INPUT DATA section start

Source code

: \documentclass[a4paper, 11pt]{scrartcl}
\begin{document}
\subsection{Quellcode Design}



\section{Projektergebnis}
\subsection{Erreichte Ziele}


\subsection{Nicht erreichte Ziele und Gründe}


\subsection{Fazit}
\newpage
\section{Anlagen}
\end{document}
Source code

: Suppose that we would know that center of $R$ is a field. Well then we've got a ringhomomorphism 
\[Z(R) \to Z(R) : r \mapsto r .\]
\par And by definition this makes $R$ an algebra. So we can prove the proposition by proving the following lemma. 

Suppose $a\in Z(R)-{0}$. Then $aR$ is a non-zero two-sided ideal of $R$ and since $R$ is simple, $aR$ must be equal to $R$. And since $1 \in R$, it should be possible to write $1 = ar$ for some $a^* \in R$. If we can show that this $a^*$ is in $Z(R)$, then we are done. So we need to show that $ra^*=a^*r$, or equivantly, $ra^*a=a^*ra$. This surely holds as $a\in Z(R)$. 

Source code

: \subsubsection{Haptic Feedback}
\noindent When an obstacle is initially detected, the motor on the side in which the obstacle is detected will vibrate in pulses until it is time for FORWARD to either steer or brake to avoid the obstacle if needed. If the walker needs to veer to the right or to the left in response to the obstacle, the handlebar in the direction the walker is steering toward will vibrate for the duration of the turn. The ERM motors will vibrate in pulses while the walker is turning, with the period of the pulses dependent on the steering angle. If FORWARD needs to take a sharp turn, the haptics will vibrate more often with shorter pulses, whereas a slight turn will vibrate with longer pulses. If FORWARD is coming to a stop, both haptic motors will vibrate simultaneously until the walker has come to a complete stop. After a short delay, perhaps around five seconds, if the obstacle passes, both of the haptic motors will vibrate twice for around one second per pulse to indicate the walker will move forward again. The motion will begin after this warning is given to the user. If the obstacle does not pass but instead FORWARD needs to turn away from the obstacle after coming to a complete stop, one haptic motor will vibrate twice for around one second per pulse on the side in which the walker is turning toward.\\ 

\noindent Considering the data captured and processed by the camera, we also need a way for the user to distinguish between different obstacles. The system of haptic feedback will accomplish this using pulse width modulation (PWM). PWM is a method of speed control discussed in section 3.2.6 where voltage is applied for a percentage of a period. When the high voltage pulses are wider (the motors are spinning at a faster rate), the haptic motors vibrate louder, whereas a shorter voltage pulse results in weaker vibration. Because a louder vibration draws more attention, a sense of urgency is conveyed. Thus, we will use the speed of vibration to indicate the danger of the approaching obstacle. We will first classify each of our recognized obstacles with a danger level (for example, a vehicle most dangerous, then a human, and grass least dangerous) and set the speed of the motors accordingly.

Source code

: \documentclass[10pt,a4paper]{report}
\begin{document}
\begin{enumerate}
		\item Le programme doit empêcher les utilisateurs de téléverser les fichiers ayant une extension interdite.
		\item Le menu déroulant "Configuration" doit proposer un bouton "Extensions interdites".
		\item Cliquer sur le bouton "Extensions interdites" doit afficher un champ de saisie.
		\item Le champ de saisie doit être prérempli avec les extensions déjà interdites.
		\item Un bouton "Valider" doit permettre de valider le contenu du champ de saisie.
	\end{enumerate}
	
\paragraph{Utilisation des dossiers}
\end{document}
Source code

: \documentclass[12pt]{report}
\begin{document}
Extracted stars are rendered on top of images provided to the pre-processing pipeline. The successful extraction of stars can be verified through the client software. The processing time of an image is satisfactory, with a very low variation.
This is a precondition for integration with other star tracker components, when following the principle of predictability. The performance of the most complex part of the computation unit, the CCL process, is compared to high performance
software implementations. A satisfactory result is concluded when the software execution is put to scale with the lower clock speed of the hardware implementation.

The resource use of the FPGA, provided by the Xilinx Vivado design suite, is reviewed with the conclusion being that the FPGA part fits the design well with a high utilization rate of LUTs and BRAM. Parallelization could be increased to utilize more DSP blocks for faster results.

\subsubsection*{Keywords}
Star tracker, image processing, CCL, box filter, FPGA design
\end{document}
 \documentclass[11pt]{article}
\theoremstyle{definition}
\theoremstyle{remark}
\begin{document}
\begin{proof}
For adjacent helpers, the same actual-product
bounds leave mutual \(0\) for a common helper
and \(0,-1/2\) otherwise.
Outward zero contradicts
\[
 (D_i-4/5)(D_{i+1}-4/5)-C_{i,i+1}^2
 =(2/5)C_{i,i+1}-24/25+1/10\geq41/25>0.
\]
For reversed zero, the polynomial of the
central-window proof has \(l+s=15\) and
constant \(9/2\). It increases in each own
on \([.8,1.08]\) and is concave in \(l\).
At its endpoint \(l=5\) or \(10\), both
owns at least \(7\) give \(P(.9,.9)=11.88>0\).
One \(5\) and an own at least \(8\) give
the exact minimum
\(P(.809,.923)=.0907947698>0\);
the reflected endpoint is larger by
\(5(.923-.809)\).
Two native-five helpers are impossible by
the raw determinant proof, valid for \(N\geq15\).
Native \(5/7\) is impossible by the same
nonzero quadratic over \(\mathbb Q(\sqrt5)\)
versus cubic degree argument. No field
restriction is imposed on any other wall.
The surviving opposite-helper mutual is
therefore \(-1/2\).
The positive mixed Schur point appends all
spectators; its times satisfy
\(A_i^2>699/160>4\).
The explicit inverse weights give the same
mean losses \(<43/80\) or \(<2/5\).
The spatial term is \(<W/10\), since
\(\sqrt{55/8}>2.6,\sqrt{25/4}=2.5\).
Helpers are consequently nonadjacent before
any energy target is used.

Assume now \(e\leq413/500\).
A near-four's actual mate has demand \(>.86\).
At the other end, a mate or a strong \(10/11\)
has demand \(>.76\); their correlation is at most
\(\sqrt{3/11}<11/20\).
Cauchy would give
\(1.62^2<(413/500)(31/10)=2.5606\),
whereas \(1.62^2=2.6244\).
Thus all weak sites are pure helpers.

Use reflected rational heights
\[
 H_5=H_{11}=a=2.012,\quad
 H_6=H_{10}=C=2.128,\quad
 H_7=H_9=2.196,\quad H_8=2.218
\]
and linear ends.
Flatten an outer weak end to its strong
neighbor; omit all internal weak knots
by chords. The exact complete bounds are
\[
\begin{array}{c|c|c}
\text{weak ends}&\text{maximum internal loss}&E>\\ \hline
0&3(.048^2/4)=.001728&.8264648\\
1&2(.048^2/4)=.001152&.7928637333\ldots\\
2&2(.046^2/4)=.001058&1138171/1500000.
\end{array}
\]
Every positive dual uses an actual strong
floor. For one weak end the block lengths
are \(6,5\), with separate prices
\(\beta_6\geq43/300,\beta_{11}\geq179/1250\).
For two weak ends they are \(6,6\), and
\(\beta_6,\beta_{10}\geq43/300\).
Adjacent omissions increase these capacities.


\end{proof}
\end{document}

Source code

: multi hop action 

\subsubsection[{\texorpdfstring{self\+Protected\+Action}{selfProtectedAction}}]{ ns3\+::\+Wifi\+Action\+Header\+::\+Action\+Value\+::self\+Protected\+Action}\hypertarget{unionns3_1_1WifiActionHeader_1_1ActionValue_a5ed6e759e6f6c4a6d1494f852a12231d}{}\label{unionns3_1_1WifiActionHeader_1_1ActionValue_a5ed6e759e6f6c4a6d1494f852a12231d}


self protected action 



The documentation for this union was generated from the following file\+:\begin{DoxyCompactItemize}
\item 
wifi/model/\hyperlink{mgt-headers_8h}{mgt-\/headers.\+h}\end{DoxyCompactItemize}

INPUT DATA section end

◆ **REQUIRED WORK**:
Write out exactly the lines between the start of the entries and the line containing "as $a\in Z(R)$.", including that line and the first one.

◆ **RESULT OF THE TASK**:
Source code

: \documentclass[a4paper, 11pt]{scrartcl}
\begin{document}
\subsection{Quellcode Design}



\section{Projektergebnis}
\subsection{Erreichte Ziele}


\subsection{Nicht erreichte Ziele und Gründe}


\subsection{Fazit}
\newpage
\section{Anlagen}
\end{document}
Source code

: Suppose that we would know that center of $R$ is a field. Well then we've got a ringhomomorphism 
\[Z(R) \to Z(R) : r \mapsto r .\]
\par And by definition this makes $R$ an algebra. So we can prove the proposition by proving the following lemma. 

Suppose $a\in Z(R)-{0}$. Then $aR$ is a non-zero two-sided ideal of $R$ and since $R$ is simple, $aR$ must be equal to $R$. And since $1 \in R$, it should be possible to write $1 = ar$ for some $a^* \in R$. If we can show that this $a^*$ is in $Z(R)$, then we are done. So we need to show that $ra^*=a^*r$, or equivantly, $ra^*a=a^*ra$. This surely holds as $a\in Z(R)$. 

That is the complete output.